Mujeres en situación delicada
Hasta esta nueva construcción se trasladarán recursos de diferentes lugares para crear por primera vez en Salamanca un centro para mujeres -Centro Integral de Atención a la Mujer (CIAM)- que se encuentran en situaciones complicadas. «Es un recurso que hasta ahora no existía en este distrito», recalcaban durante la visita a un imponente bloque que pasará a gestionar el Área de Políticas Sociales, Familia e Igualdad, encabezada por José Fernández.
Y allí se trasladarán también el centro de día y el centro de mayores La Guindalera, ubicados en la calle Pilar de Zaragoza, 28, donde encontrarán una mayor amplitud, así como equipamientos renovados. Al mismo tiempo, las instalaciones que se encontraban en esa sede mantendrán su finalidad social, pues se destinarán a la ampliación del Centro de Servicios Sociales Guindalera.
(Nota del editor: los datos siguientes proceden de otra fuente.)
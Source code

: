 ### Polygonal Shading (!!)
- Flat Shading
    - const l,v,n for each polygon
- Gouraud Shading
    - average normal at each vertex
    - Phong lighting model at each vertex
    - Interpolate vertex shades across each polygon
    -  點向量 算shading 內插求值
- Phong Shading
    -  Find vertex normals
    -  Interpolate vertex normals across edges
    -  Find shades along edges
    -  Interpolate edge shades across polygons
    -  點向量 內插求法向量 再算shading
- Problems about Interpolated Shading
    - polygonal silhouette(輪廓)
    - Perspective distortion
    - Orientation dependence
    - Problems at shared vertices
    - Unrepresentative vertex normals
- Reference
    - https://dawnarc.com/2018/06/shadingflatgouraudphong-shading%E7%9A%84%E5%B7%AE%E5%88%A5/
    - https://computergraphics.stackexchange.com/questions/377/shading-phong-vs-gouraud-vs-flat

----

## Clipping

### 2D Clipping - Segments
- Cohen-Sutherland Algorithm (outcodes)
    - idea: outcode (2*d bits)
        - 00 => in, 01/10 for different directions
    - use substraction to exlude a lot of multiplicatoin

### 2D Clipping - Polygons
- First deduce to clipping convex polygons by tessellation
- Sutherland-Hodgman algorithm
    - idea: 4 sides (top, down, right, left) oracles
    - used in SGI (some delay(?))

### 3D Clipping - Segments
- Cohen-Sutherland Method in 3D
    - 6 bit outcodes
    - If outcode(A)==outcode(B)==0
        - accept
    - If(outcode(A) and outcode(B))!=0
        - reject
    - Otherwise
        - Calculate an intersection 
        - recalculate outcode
Hubo algún que otro vecino que interrumpió la ruta del alcalde para reclamarle esto y lo otro o para recordarle algunas de las cuestiones prometidas. Una de ellas, el acabado edificio multifuncional, cuenta los días para poder dar sus primeros pasos.
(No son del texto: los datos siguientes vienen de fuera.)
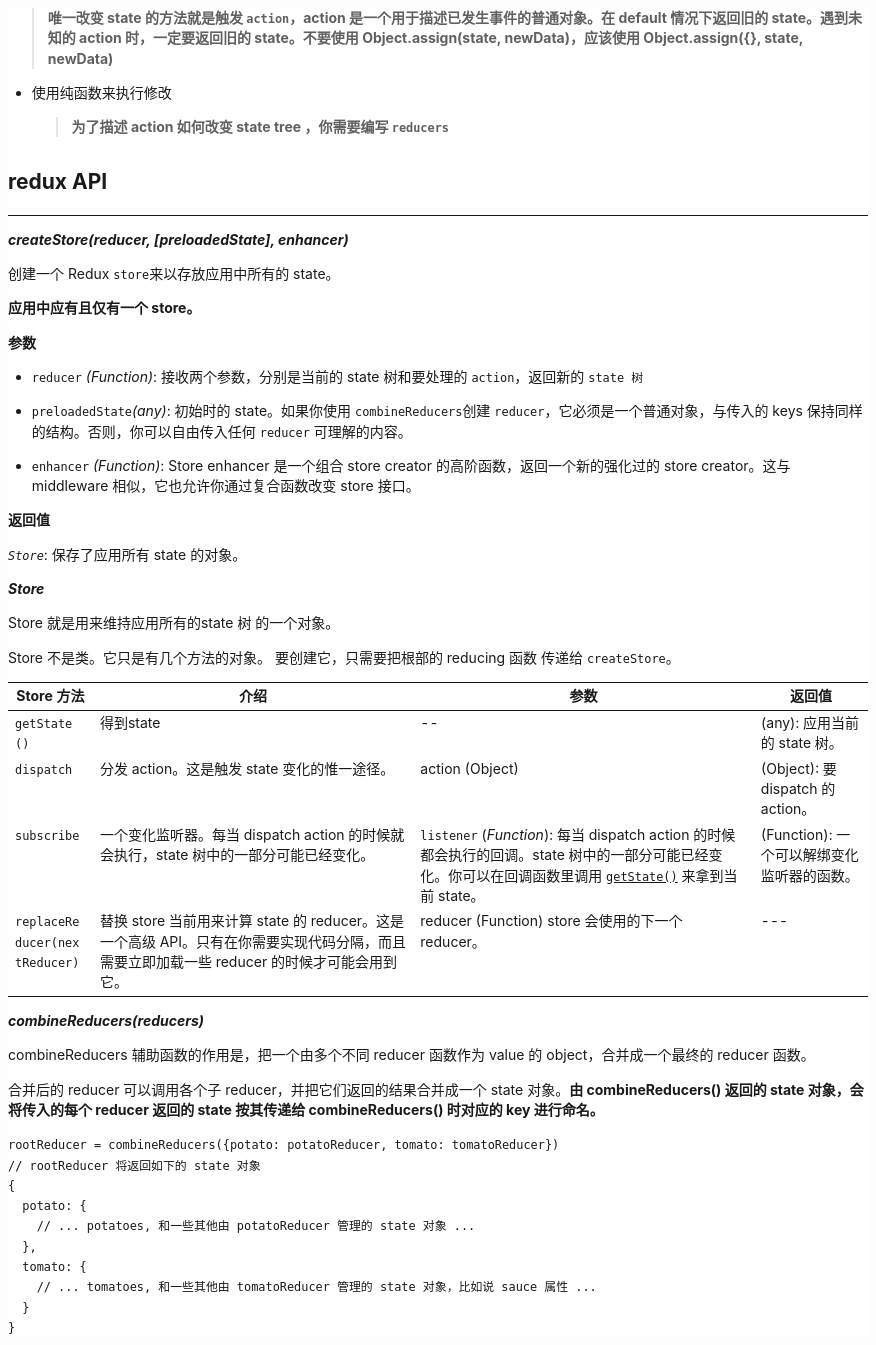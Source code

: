   > **唯一改变 state 的方法就是触发 `action`，action 是一个用于描述已发生事件的普通对象。在 default 情况下返回旧的 state。遇到未知的 action 时，一定要返回旧的 state。不要使用 Object.assign(state, newData)，应该使用 Object.assign({}, state, newData)**

* 使用纯函数来执行修改

  > **为了描述 action 如何改变 state tree ，你需要编写 `reducers`**

## redux API

--------

***createStore(reducer, [preloadedState], enhancer)***

创建一个 Redux `store`来以存放应用中所有的 state。

**应用中应有且仅有一个 store。**

**参数**

* `reducer` *(Function)*: 接收两个参数，分别是当前的 state 树和要处理的 `action`，返回新的 `state 树`

* `preloadedState`*(any)*: 初始时的 state。如果你使用 `combineReducers`创建 `reducer`，它必须是一个普通对象，与传入的 keys 保持同样的结构。否则，你可以自由传入任何 `reducer` 可理解的内容。

* `enhancer` *(Function)*: Store enhancer 是一个组合 store creator 的高阶函数，返回一个新的强化过的 store creator。这与 middleware 相似，它也允许你通过复合函数改变 store 接口。

**返回值**

*`Store`*: 保存了应用所有 state 的对象。

***Store***

Store 就是用来维持应用所有的state 树 的一个对象。

Store 不是类。它只是有几个方法的对象。 要创建它，只需要把根部的 reducing 函数 传递给 `createStore`。

|Store 方法| 介绍|参数| 返回值|
|-----|----|------|---|
|`getState()`|得到state|--|(any): 应用当前的 state 树。|
|`dispatch`|分发 action。这是触发 state 变化的惟一途径。|action (Object)|(Object): 要 dispatch 的 action。|
|`subscribe`|一个变化监听器。每当 dispatch action 的时候就会执行，state 树中的一部分可能已经变化。 |`listener` (*Function*): 每当 dispatch action 的时候都会执行的回调。state 树中的一部分可能已经变化。你可以在回调函数里调用 [`getState()`](https://www.redux.org.cn/docs/api/Store.html#getState) 来拿到当前 state。|(Function): 一个可以解绑变化监听器的函数。|
|`replaceReducer(nextReducer)`|替换 store 当前用来计算 state 的 reducer。这是一个高级 API。只有在你需要实现代码分隔，而且需要立即加载一些 reducer 的时候才可能会用到它。|reducer (Function) store 会使用的下一个 reducer。|---|

***combineReducers(reducers)***

combineReducers 辅助函数的作用是，把一个由多个不同 reducer 函数作为 value 的 object，合并成一个最终的 reducer 函数。

合并后的 reducer 可以调用各个子 reducer，并把它们返回的结果合并成一个 state 对象。**由 combineReducers() 返回的 state 对象，会将传入的每个 reducer 返回的 state 按其传递给 combineReducers() 时对应的 key 进行命名。**

```
rootReducer = combineReducers({potato: potatoReducer, tomato: tomatoReducer})
// rootReducer 将返回如下的 state 对象
{
  potato: {
    // ... potatoes, 和一些其他由 potatoReducer 管理的 state 对象 ...
  },
  tomato: {
    // ... tomatoes, 和一些其他由 tomatoReducer 管理的 state 对象，比如说 sauce 属性 ...
  }
}
```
Nueva mirada a Abroñigal: "Es urgente"
«No podemos esperar más la decisión del Gobierno. Tenemos que llegar a un acuerdo como con el de Campamento». El alcalde, José Luis Martínez-Almeida, volvía a insistir en la idea de sacar adelante ese desarrollo urbano en el sur de la capital, sobre los terrenos logísticos que Adif dejará libres a lo largo del presente año. «Es la gran oportunidad para reequilibrar definitivamente la ciudad con Madrid Nuevo Norte y el Abroñigal, al que se le puede llamar Madrid Nuevo Sur. Es urgente», subrayaba.
El regidor desvelaba que ha mantenido «contactos» con distintos miembros del Gobierno central y que en ellos ha transmitido la necesidad de ejecutar cuanto antes este proyecto donde, aparte de los nuevos recursos residenciales y de oficinas, además de las zonas verdes, se crearía un gran hub de movilidad que aliviaría las instalaciones de Atocha. «El sur necesita una grandísima oportunidad como Abroñigal», insistía, mientras aguarda la respuesta oficial del Gobierno. El asunto irá al próximo Pleno municipal.